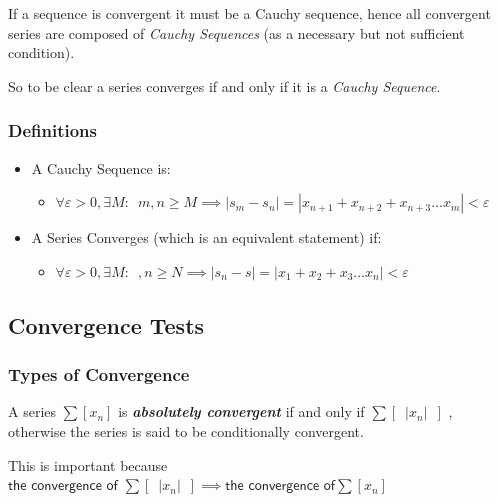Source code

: \documentclass[class=article, crop=false]{standalone}
\begin{document}
If a sequence is convergent it must be a Cauchy sequence, hence all
convergent series are composed of \emph{Cauchy Sequences} (as a
necessary but not sufficient condition).

So to be clear a series converges if and only if it is a \emph{Cauchy
Sequence}.

\hypertarget{header-n3170}{%
\subsubsection{Definitions}\label{header-n3170}}

\begin{itemize}
\item
  A Cauchy Sequence is:

  \begin{itemize}
  \item
    \(\forall \varepsilon > 0, \exists M : \enspace m,n \geq M \implies \mid s_m -s_n \mid = \left| x_{n+1} + x_{n+2} + x_{n+3} \dots x_m \right| < \varepsilon\)
  \end{itemize}
\item
  A Series Converges (which is an equivalent statement) if:

  \begin{itemize}
  \item
    \(\forall \varepsilon > 0, \exists M : \enspace ,n \geq N \implies \mid s_n -s \mid = \left| x_{1} + x_{2} + x_{3} \dots x_n \right| < \varepsilon\)
  \end{itemize}
\end{itemize}


\newpage
\hypertarget{header-n3182}{%
\subsection{Convergence Tests}\label{header-n3182}}

\hypertarget{header-n3183}{%
\subsubsection{Types of Convergence}\label{header-n3183}}

A series \(\sum [x_n]\) is \textbf{\emph{absolutely convergent}} if and
only if \(\sum \left[  \enspace \left| x_n \right| \enspace \right]\) ,
otherwise the series is said to be conditionally convergent.

This is important because
\(\textsf{the convergence of } \sum \left[  \enspace \left| x_n \right| \enspace \right] \implies \textsf{the convergence of} \sum [x_n]\)
\end{document}
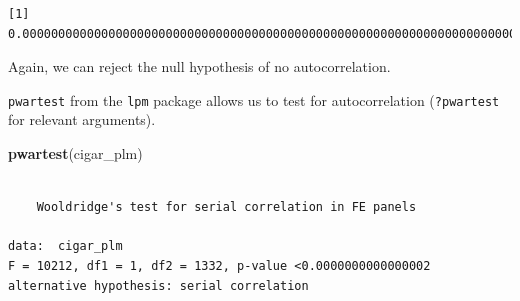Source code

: \documentclass[]{book}
\newenvironment{Shaded}{\begin{snugshade}}{\end{snugshade}}
\newcommand{\DataTypeTok}[1]{\textcolor[rgb]{0.13,0.29,0.53}{#1}}
\newcommand{\DecValTok}[1]{\textcolor[rgb]{0.00,0.00,0.81}{#1}}
\newcommand{\KeywordTok}[1]{\textcolor[rgb]{0.13,0.29,0.53}{\textbf{#1}}}
\newcommand{\NormalTok}[1]{#1}
\newcommand{\OperatorTok}[1]{\textcolor[rgb]{0.81,0.36,0.00}{\textbf{#1}}}
\newcommand{\StringTok}[1]{\textcolor[rgb]{0.31,0.60,0.02}{#1}}
\begin{document}
\begin{Shaded}
\end{Shaded}

\begin{verbatim}
[1] 0.00000000000000000000000000000000000000000000000000000000000000000000000000000000000000000000000000000000000000000000000000000000000000000000000000000000000000000000000000000000000000000000000000000000000000000000000000103
\end{verbatim}

Again, we can reject the null hypothesis of no autocorrelation.

\texttt{pwartest} from the \texttt{lpm} package allows us to test for autocorrelation (\texttt{?pwartest} for relevant arguments).

\begin{Shaded}
\begin{Highlighting}[]
\KeywordTok{pwartest}\NormalTok{(cigar_plm)}
\end{Highlighting}
\end{Shaded}

\begin{verbatim}

    Wooldridge's test for serial correlation in FE panels

data:  cigar_plm
F = 10212, df1 = 1, df2 = 1332, p-value <0.0000000000000002
alternative hypothesis: serial correlation
\end{verbatim}
\end{document}

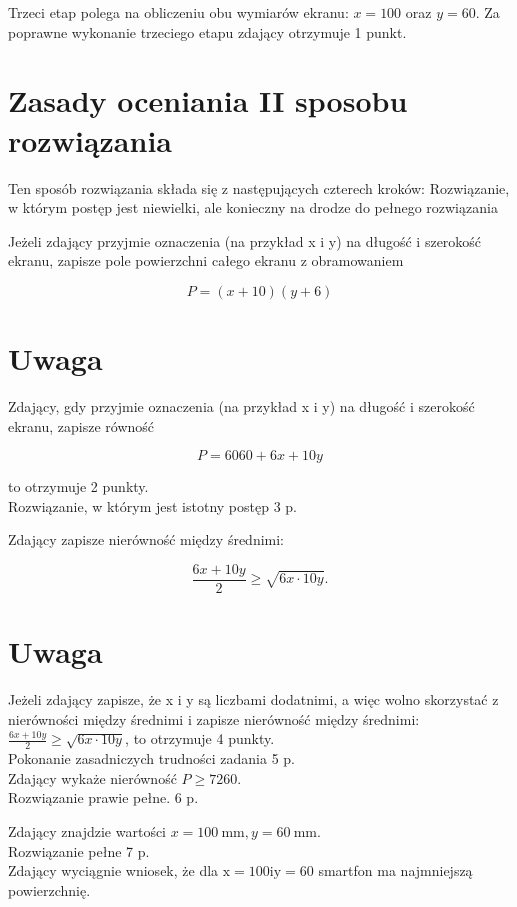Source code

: \documentclass[10pt]{article}
\begin{document}
Trzeci etap polega na obliczeniu obu wymiarów ekranu: $x=100$ oraz $y=60$. Za poprawne wykonanie trzeciego etapu zdający otrzymuje 1 punkt.

\section*{Zasady oceniania II sposobu rozwiązania}
Ten sposób rozwiązania składa się z następujących czterech kroków: Rozwiązanie, w którym postęp jest niewielki, ale konieczny na drodze do pełnego rozwiązania

Jeżeli zdający przyjmie oznaczenia (na przykład x i y) na długość i szerokość ekranu, zapisze pole powierzchni całego ekranu z obramowaniem

$$
P=(x+10)(y+6)
$$

\section*{Uwaga}
Zdający, gdy przyjmie oznaczenia (na przykład x i y) na długość i szerokość ekranu, zapisze równość

$$
P=6060+6 x+10 y
$$

to otrzymuje 2 punkty.\\
Rozwiązanie, w którym jest istotny postęp 3 p.

Zdający zapisze nierówność między średnimi:

$$
\frac{6 x+10 y}{2} \geq \sqrt{6 x \cdot 10 y} .
$$

\section*{Uwaga}
Jeżeli zdający zapisze, że x i y są liczbami dodatnimi, a więc wolno skorzystać z nierówności między średnimi i zapisze nierówność między średnimi:\\
$\frac{6 x+10 y}{2} \geq \sqrt{6 x \cdot 10 y}$, to otrzymuje 4 punkty.\\
Pokonanie zasadniczych trudności zadania 5 p.\\
Zdający wykaże nierówność $P \geq 7260$.\\
Rozwiązanie prawie pełne. 6 p.

Zdający znajdzie wartości $x=100 \mathrm{~mm}, y=60 \mathrm{~mm}$.\\
Rozwiązanie pełne 7 p.\\
Zdający wyciągnie wniosek, że dla $\mathrm{x}=100 \mathrm{i} \mathrm{y}=60$ smartfon ma najmniejszą powierzchnię.
\end{document}
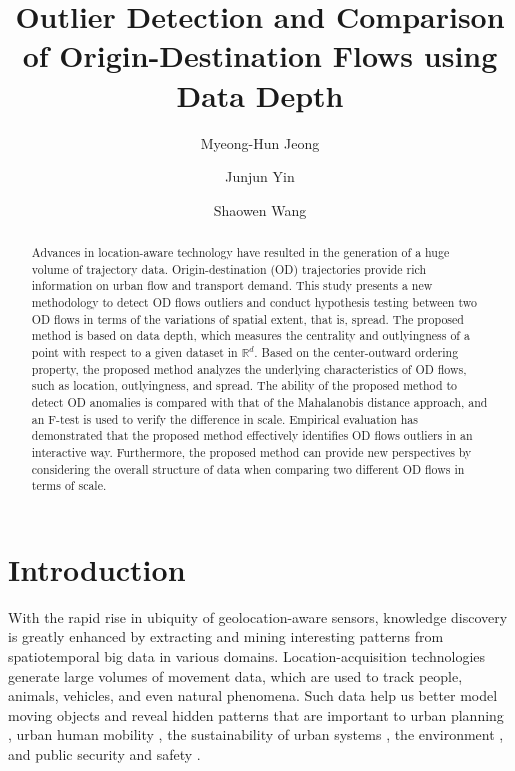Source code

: \documentclass[a4paper,UKenglish]{lipics-v2018}
\title{Outlier Detection and Comparison of Origin-Destination Flows using Data Depth}
\author{Myeong-Hun Jeong}{Department of Civil Engineering, Chosun University, Gwangju, Republic of Korea}{mhjeong@chosun.ac.kr}{[orcid]}{[funding]}
\author{Junjun Yin}{Social Science Research Institute; Institute for CyberScience, Penn State University, PA, USA}{jyin@psu.edu}{[0000-0002-4196-2439]}{[This work used the Extreme Science and Engineering Discovery Environment (XSEDE), which is supported by National Science Foundation grant number ACI-1548562]}
\author{Shaowen Wang}{Department of Geography and Geographic Information Science, University of Illinois at Urbana-Champaign, IL, USA}{shaowen@illinois.edu}{[orcid]}{[funding]}
\begin{document}
\maketitle

\begin{abstract}
Advances in location-aware technology have resulted in the generation of  a huge volume of trajectory data. Origin-destination (OD) trajectories provide rich information on urban flow and transport demand. This study presents a new methodology to detect OD flows outliers and conduct hypothesis testing between two OD flows in terms of the variations of spatial extent, that is, spread. The proposed method is based on data depth, which measures the centrality and outlyingness of a point with respect to a given dataset in $\mathbb{R}^d$. Based on the center-outward ordering property, the proposed method analyzes the underlying characteristics of OD flows, such as location, outlyingness, and  spread. The ability of the proposed method to detect OD anomalies is compared with that of the Mahalanobis distance approach, and an F-test is used to verify the difference in scale. Empirical evaluation has demonstrated that the proposed method effectively identifies  OD flows outliers in an interactive way. Furthermore, the proposed method  can provide new perspectives by considering the overall structure of data when comparing two different OD flows in terms of scale. 

 \end{abstract}

\section{Introduction}
With the rapid rise in ubiquity of geolocation-aware sensors, knowledge discovery is greatly enhanced by extracting and mining interesting patterns from spatiotemporal big data in various domains.
Location-acquisition technologies generate large volumes of movement data, which are used to track people, animals, vehicles, and even natural phenomena.
Such data help us better model moving objects and reveal hidden patterns that are important to urban planning \cite{mazimpaka15AGILE}, urban human mobility \cite{yin2017depicting,kwan1998space}, the sustainability of urban systems \cite{alberti2003integrating,chen13Percom}, the environment \cite{devarakonda13SIGKDD}, and public security and safety \cite{buchin14JOSIS}.
\end{document}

______

→ TASK TO CARRY OUT
Please copy out each line of the material that contains the string "Engineering".

→ COMPLETED EXERCISE
\author{Myeong-Hun Jeong}{Department of Civil Engineering, Chosun University, Gwangju, Republic of Korea}{mhjeong@chosun.ac.kr}{[orcid]}{[funding]}
\author{Junjun Yin}{Social Science Research Institute; Institute for CyberScience, Penn State University, PA, USA}{jyin@psu.edu}{[0000-0002-4196-2439]}{[This work used the Extreme Science and Engineering Discovery Environment (XSEDE), which is supported by National Science Foundation grant number ACI-1548562]}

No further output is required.